Starting at the first line of the entries, extract each line up to and including the one that contains "Training model hold", but leave out the pictures.

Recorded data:

════

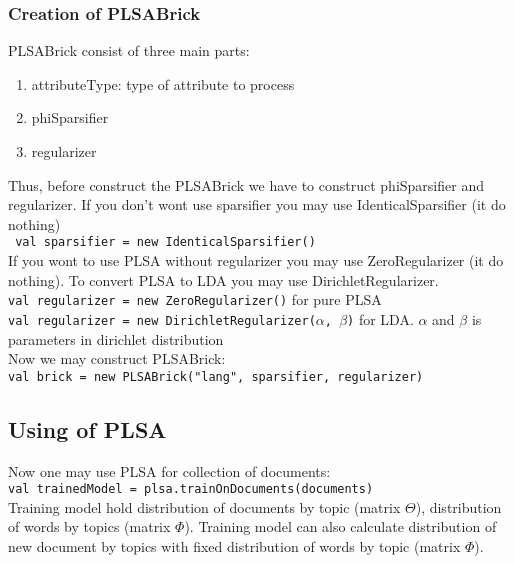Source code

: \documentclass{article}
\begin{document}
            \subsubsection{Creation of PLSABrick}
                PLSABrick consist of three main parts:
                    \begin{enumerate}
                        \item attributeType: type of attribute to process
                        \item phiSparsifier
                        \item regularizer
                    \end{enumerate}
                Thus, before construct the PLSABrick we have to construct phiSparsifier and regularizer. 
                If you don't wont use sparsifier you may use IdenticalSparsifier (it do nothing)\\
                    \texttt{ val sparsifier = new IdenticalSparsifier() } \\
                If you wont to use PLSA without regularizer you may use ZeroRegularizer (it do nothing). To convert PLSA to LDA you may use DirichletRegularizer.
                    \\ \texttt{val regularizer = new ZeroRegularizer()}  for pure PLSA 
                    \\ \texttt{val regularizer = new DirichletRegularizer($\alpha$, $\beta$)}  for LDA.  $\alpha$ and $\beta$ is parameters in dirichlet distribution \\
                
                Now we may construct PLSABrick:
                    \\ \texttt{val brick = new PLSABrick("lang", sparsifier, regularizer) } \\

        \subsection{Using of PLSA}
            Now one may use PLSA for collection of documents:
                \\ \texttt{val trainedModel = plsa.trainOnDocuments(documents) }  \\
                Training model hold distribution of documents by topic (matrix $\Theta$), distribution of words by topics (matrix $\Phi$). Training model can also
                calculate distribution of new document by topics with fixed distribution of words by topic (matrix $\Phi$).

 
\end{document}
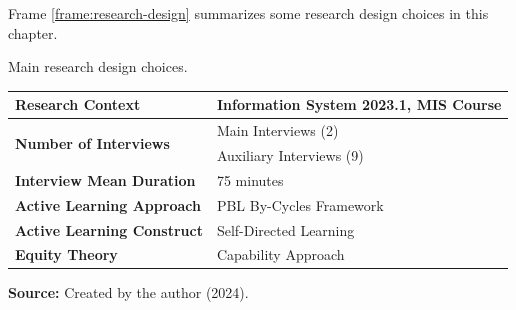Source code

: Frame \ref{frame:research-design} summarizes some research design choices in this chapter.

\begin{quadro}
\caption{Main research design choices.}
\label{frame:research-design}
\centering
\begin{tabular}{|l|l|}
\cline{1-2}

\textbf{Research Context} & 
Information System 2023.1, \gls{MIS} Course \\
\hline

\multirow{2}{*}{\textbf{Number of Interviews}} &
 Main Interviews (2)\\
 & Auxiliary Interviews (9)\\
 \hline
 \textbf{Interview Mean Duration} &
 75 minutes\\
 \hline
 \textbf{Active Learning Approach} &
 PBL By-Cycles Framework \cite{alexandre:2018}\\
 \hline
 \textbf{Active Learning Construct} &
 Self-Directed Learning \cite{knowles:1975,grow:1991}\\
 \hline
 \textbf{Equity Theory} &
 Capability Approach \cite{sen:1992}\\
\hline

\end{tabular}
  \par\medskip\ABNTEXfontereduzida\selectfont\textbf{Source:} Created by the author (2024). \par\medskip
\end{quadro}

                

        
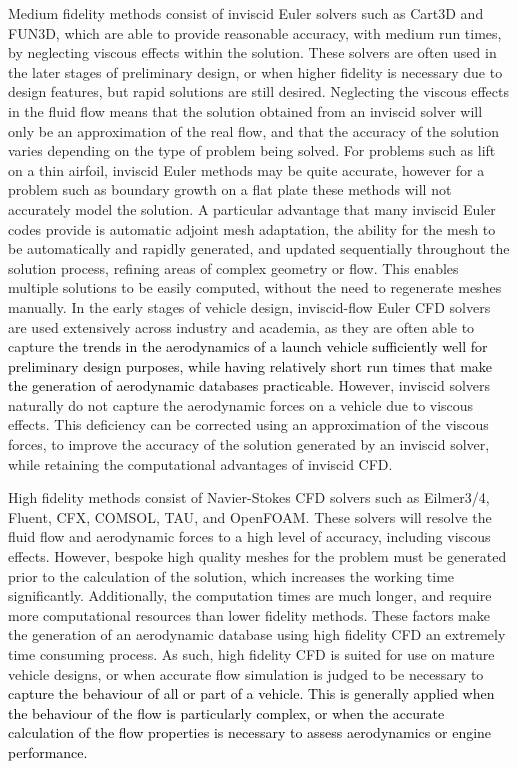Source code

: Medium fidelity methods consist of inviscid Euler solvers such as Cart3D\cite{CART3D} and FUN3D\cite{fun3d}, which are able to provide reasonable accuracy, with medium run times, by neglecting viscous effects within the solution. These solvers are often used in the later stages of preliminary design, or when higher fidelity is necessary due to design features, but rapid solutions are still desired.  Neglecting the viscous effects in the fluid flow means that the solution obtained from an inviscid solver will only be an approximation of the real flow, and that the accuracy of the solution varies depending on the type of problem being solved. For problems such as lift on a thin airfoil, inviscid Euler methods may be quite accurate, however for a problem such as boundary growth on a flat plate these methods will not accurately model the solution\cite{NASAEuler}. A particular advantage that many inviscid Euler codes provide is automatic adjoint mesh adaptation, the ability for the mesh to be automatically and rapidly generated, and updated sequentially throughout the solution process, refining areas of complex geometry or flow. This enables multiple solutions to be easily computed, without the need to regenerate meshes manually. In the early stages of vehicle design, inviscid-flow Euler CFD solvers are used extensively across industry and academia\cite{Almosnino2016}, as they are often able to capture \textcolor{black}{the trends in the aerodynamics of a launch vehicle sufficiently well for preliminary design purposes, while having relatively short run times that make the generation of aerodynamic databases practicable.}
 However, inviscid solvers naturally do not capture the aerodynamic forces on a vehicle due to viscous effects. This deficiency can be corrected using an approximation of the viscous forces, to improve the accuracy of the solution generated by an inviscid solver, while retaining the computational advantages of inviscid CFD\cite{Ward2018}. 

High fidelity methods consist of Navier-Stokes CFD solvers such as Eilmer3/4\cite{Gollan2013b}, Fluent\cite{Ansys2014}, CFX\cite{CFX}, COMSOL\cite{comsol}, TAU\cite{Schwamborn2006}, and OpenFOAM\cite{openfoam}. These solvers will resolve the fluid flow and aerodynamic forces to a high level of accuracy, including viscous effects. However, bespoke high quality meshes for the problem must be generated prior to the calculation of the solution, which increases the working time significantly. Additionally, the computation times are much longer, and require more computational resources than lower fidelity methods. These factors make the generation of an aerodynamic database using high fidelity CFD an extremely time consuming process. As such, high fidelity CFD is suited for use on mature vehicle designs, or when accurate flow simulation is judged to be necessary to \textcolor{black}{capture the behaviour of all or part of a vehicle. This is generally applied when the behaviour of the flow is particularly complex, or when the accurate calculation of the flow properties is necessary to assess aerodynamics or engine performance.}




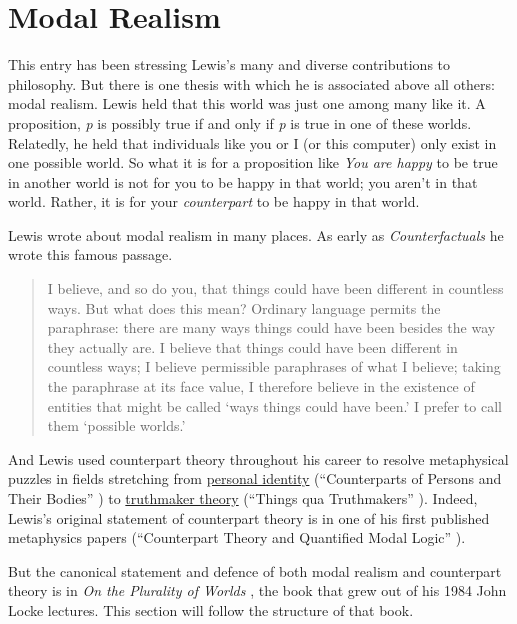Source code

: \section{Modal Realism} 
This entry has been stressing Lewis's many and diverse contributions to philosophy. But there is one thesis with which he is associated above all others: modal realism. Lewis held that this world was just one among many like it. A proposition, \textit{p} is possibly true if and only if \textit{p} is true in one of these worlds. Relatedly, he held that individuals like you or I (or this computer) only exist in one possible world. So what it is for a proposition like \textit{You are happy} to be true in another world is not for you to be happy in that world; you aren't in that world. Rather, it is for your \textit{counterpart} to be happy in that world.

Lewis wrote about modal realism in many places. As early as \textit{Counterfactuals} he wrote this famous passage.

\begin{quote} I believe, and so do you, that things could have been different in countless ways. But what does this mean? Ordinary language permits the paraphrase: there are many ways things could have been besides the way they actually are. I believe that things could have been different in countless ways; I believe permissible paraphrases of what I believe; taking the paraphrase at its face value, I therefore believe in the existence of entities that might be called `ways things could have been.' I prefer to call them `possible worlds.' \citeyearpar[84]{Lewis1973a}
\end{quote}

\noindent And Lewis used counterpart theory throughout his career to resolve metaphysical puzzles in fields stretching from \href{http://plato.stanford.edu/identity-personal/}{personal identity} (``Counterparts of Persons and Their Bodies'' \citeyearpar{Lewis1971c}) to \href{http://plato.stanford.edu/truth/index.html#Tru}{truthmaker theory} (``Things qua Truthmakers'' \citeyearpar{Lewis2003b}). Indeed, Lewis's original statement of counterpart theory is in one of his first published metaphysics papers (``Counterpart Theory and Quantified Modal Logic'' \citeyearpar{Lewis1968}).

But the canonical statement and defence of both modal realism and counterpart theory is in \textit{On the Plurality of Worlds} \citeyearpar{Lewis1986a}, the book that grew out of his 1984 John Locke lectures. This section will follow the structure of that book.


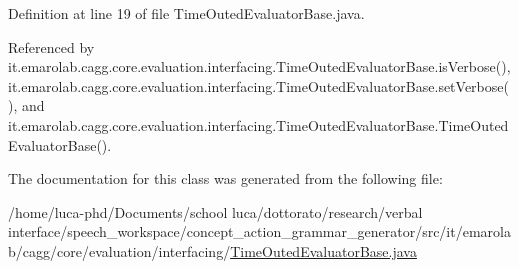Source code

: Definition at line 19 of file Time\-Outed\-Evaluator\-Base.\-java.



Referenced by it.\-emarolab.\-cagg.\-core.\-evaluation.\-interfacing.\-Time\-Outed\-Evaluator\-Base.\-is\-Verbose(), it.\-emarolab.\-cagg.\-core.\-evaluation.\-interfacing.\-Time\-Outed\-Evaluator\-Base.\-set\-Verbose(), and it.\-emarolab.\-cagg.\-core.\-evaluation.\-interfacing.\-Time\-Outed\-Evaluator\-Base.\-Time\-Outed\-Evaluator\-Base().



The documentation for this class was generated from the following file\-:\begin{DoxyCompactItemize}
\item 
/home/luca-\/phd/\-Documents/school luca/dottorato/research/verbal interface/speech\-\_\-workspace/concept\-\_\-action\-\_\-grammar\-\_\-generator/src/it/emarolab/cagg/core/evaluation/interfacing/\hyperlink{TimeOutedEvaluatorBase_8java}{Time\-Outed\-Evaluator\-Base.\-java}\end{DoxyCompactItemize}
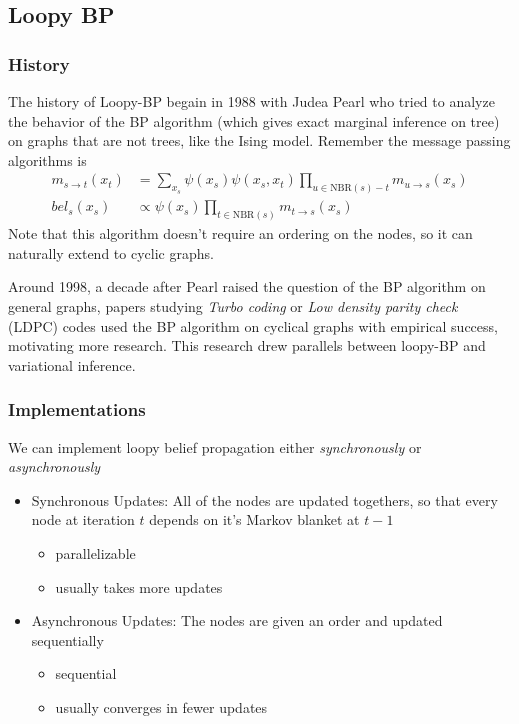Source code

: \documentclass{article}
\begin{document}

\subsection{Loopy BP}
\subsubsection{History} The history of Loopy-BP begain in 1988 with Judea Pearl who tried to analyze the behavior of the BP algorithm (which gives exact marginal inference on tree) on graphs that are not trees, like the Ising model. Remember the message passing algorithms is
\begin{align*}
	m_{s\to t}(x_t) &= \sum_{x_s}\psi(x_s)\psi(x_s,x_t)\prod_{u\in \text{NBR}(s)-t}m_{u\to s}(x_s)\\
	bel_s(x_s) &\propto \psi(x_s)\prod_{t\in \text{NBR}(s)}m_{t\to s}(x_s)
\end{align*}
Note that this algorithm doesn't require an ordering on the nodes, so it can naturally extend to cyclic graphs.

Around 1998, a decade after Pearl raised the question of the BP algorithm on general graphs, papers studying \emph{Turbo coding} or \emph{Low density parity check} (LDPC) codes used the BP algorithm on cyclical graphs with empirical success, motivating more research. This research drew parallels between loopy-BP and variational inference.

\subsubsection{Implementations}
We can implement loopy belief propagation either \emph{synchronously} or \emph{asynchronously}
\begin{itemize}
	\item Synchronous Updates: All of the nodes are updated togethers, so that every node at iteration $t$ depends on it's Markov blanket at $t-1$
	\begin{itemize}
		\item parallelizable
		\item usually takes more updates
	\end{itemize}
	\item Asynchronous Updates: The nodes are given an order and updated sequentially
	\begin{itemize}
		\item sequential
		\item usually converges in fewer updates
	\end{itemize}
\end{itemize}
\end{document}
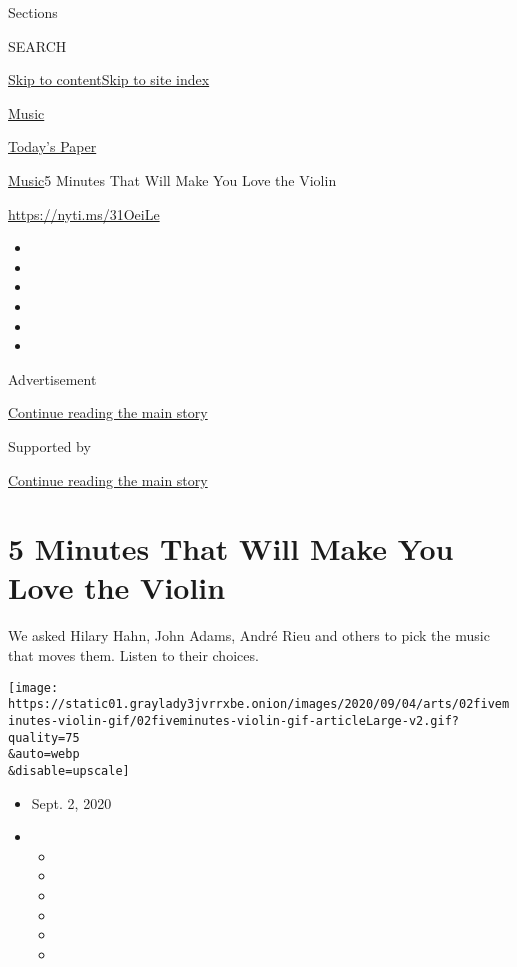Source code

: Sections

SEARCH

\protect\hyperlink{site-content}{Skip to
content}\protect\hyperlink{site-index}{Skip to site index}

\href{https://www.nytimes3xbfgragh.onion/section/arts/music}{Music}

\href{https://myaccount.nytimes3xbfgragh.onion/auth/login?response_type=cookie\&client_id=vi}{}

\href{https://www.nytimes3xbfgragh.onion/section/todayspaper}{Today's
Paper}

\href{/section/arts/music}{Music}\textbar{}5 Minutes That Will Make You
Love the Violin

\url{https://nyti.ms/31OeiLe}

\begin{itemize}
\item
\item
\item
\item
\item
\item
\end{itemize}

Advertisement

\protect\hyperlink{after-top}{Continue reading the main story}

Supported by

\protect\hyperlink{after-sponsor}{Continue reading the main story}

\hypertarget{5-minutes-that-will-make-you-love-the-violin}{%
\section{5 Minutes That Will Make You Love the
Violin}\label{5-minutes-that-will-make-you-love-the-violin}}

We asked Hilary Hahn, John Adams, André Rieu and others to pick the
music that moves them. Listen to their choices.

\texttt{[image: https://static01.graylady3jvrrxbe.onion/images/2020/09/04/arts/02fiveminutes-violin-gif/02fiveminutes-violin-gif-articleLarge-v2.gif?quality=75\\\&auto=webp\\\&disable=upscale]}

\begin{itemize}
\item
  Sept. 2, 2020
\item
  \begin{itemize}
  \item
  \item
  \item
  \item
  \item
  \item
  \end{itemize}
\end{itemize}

════

**Completed exercise**
Source code

: \documentclass{article}
\begin{document}
            \subsubsection{Creation of PLSABrick}
                PLSABrick consist of three main parts:
                    \begin{enumerate}
                        \item attributeType: type of attribute to process
                        \item phiSparsifier
                        \item regularizer
                    \end{enumerate}
                Thus, before construct the PLSABrick we have to construct phiSparsifier and regularizer. 
                If you don't wont use sparsifier you may use IdenticalSparsifier (it do nothing)\\
                    \texttt{ val sparsifier = new IdenticalSparsifier() } \\
                If you wont to use PLSA without regularizer you may use ZeroRegularizer (it do nothing). To convert PLSA to LDA you may use DirichletRegularizer.
                    \\ \texttt{val regularizer = new ZeroRegularizer()}  for pure PLSA 
                    \\ \texttt{val regularizer = new DirichletRegularizer($\alpha$, $\beta$)}  for LDA.  $\alpha$ and $\beta$ is parameters in dirichlet distribution \\
                
                Now we may construct PLSABrick:
                    \\ \texttt{val brick = new PLSABrick("lang", sparsifier, regularizer) } \\

        \subsection{Using of PLSA}
            Now one may use PLSA for collection of documents:
                \\ \texttt{val trainedModel = plsa.trainOnDocuments(documents) }  \\
                Training model hold distribution of documents by topic (matrix $\Theta$), distribution of words by topics (matrix $\Phi$). Training model can also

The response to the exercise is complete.